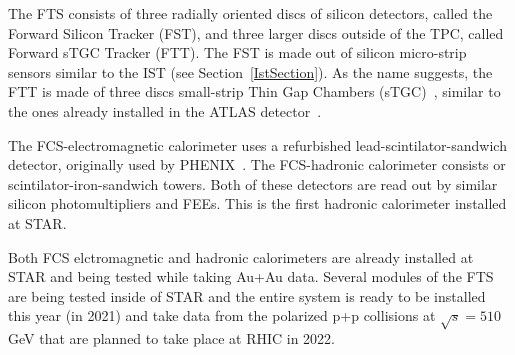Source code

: The FTS consists of three radially oriented discs of silicon detectors, called the Forward Silicon Tracker (FST), and three larger discs outside of the TPC, called Forward sTGC Tracker (FTT)\@. The FST is made out of silicon micro-strip sensors similar to the IST (see Section~\ref{IstSection})\@. As the name suggests, the FTT is made of three discs small-strip Thin Gap Chambers (sTGC)~\cite{FTTproceedings}, similar to the ones already installed in the ATLAS detector~\cite{AtlasStgc}\@.
 
 The FCS-electromagnetic calorimeter uses a refurbished lead-scintilator-sandwich detector, originally used by PHENIX~\cite{PhenixCalorimeter}. The FCS-hadronic calorimeter consists or scintilator-iron-sandwich towers. Both of these detectors are read out by similar silicon photomultipliers and FEEs. This is the first hadronic calorimeter installed at STAR\@.
 
 Both FCS elctromagnetic and hadronic calorimeters are already installed at STAR and being tested while taking Au+Au data. Several modules of the FTS are being tested inside of STAR and the entire system is ready to be installed this year (in 2021) and take data from the polarized p+p collisions at $\sqrt{s} = 510\,$GeV that are planned to take place at RHIC in 2022\@. 




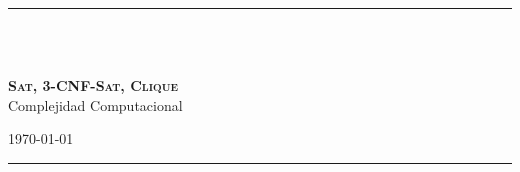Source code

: \fancyhead[C]{}
\hrule \medskip
\begin{minipage}{0.295\textwidth} 
\raggedright
\footnotesize
\yourname \hfill\\ 
\partnername \hfill \\
\end{minipage}
\begin{minipage}{0.4\textwidth} 
\centering 
\large 
\textbf{\textsc{Sat, 3-CNF-Sat}, \textsc{Clique}}\\ 
\normalsize 
Complejidad Computacional\\ 
\end{minipage}
\begin{minipage}{0.295\textwidth} 
\raggedleft
\today\hfill\\
\end{minipage}
\medskip\hrule 
\bigskip

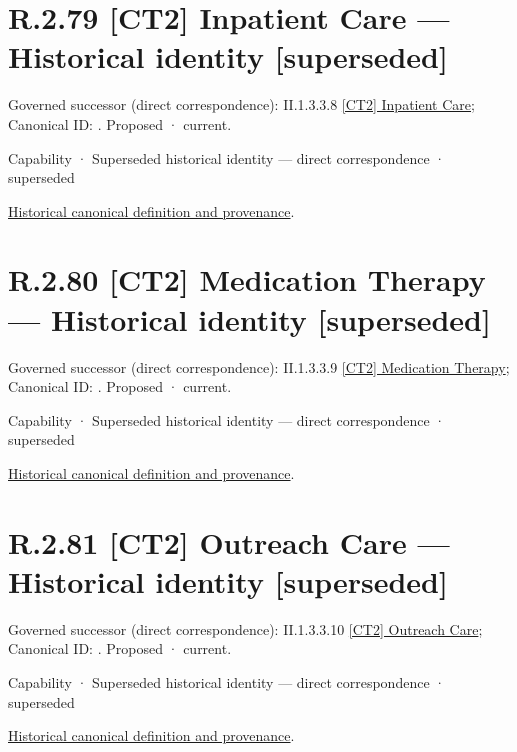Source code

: \section*{R.2.79 [CT2] Inpatient Care — Historical identity [superseded]}
\label{navigation:R.2.79}

{\small Governed successor (direct correspondence): II.1.3.3.8 \hyperref[element:b39fb49c01b545a5b51d3313531efb1b]{[CT2] Inpatient Care}; Canonical ID: \texttt{}. Proposed · current.}\par
\label{element:bcc40a14465e48aca42c9505a6853081}
{\small Capability · Superseded historical identity — direct correspondence · superseded}\par
\href{../../../../continuum/strategy/capability/bcc40a14465e48aca42c9505a6853081.md}{Historical canonical definition and provenance}.\par
\section*{R.2.80 [CT2] Medication Therapy — Historical identity [superseded]}
\label{navigation:R.2.80}

{\small Governed successor (direct correspondence): II.1.3.3.9 \hyperref[element:bb04996164c94e0c827a020432f4e498]{[CT2] Medication Therapy}; Canonical ID: \texttt{}. Proposed · current.}\par
\label{element:db064e0cd4794479be1374e97a3d7e63}
{\small Capability · Superseded historical identity — direct correspondence · superseded}\par
\href{../../../../continuum/strategy/capability/db064e0cd4794479be1374e97a3d7e63.md}{Historical canonical definition and provenance}.\par
\section*{R.2.81 [CT2] Outreach Care — Historical identity [superseded]}
\label{navigation:R.2.81}

{\small Governed successor (direct correspondence): II.1.3.3.10 \hyperref[element:b9ddbe2dd6a7485ba9cd3482215ea09e]{[CT2] Outreach Care}; Canonical ID: \texttt{}. Proposed · current.}\par
\label{element:75f8b32a3d5048ccbdfb30d61ae73dad}
{\small Capability · Superseded historical identity — direct correspondence · superseded}\par
\href{../../../../continuum/strategy/capability/75f8b32a3d5048ccbdfb30d61ae73dad.md}{Historical canonical definition and provenance}.\par
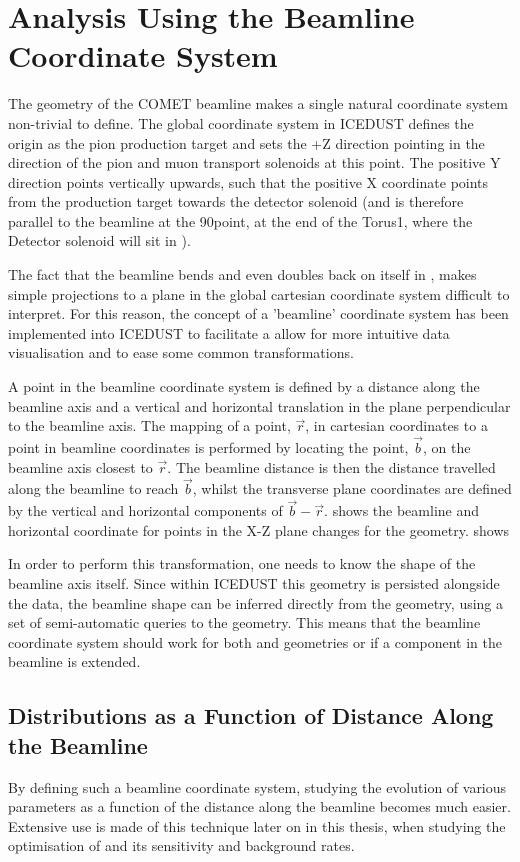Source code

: \section{Analysis Using the Beamline Coordinate System}
The geometry of the COMET beamline makes a single natural coordinate system non-trivial to define.
The global coordinate system in ICEDUST defines the origin as the pion production target and sets the +Z direction pointing in the direction of the pion and muon transport solenoids at this point.
The positive Y direction points vertically upwards, such that the positive X coordinate points from the production target towards the \phaseII detector solenoid (and is therefore parallel to the beamline at the 90\degree point, at the end of the Torus1, where the Detector solenoid will sit in \phaseI). 

The fact that the beamline bends and even doubles back on itself in \phaseII, makes simple projections to a plane in the global cartesian coordinate system difficult to interpret.
For this reason, the concept of a 'beamline' coordinate system has been implemented into ICEDUST to facilitate a allow for more intuitive data visualisation and to ease some common transformations.

\FigSoftwareBeamline 
A point in the beamline coordinate system is defined by a distance along the beamline axis and a vertical and horizontal translation in the plane perpendicular to the beamline axis.
The mapping of a point, $\vec{r}$, in cartesian coordinates to a point in beamline coordinates is performed by locating the point, $\vec{b}$, on the beamline axis closest to $\vec{r}$.
The beamline distance is then the distance travelled along the beamline to reach $\vec{b}$, whilst the transverse plane coordinates are defined by the vertical and horizontal components of $\vec{b}-\vec{r}$.
 shows the beamline and horizontal coordinate for points in the X-Z plane changes for the \phaseI geometry.
shows

In order to perform this transformation, one needs to know the shape of the beamline axis itself.
Since within ICEDUST this geometry is persisted alongside the data, the beamline shape can be inferred directly from the geometry, using a set of semi-automatic queries to the geometry.
This means that the beamline coordinate system should work for both \phaseI and \phaseII geometries or if a component in the beamline is extended.

\subsection{Distributions as a Function of Distance Along the Beamline}
By defining such a beamline coordinate system, studying the evolution of various parameters as a function of the distance along the beamline becomes much easier.
Extensive use is made of this technique later on in this thesis, when studying the optimisation of \phaseII and its sensitivity and background rates.

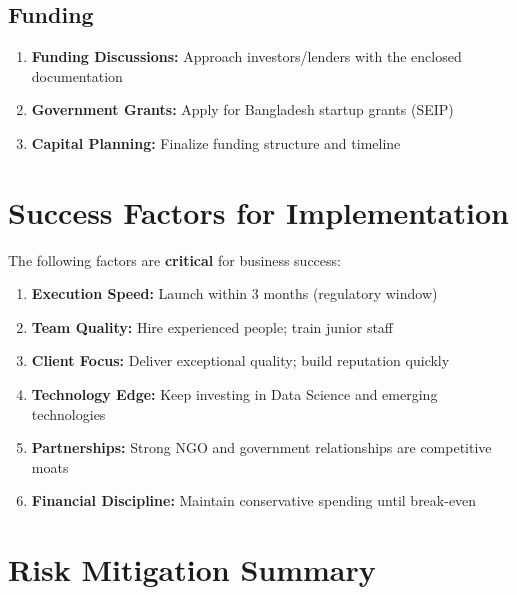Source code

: \subsection{Funding}

\begin{enumerate}
    \item [\checkmark] \textbf{Funding Discussions:} Approach investors/lenders with the enclosed documentation
    \item [\checkmark] \textbf{Government Grants:} Apply for Bangladesh startup grants (SEIP)
    \item [\checkmark] \textbf{Capital Planning:} Finalize funding structure and timeline
\end{enumerate}

\section{Success Factors for Implementation}

\begin{importantbox}
    The following factors are \textbf{critical} for business success:

    \begin{enumerate}
        \item \textbf{Execution Speed:} Launch within 3 months (regulatory window)
        \item \textbf{Team Quality:} Hire experienced people; train junior staff
        \item \textbf{Client Focus:} Deliver exceptional quality; build reputation quickly
        \item \textbf{Technology Edge:} Keep investing in Data Science and emerging technologies
        \item \textbf{Partnerships:} Strong NGO and government relationships are competitive moats
        \item \textbf{Financial Discipline:} Maintain conservative spending until break-even
    \end{enumerate}
\end{importantbox}

\section{Risk Mitigation Summary}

_ _ _

• What this task involves
Please extract exactly the lines of the data, from the first through the line containing "The FTS consists", and add no pictures to the copy.

• Written solution
Source code

: The FTS consists of three radially oriented discs of silicon detectors, called the Forward Silicon Tracker (FST), and three larger discs outside of the TPC, called Forward sTGC Tracker (FTT)\@. The FST is made out of silicon micro-strip sensors similar to the IST (see Section~\ref{IstSection})\@. As the name suggests, the FTT is made of three discs small-strip Thin Gap Chambers (sTGC)~\cite{FTTproceedings}, similar to the ones already installed in the ATLAS detector~\cite{AtlasStgc}\@.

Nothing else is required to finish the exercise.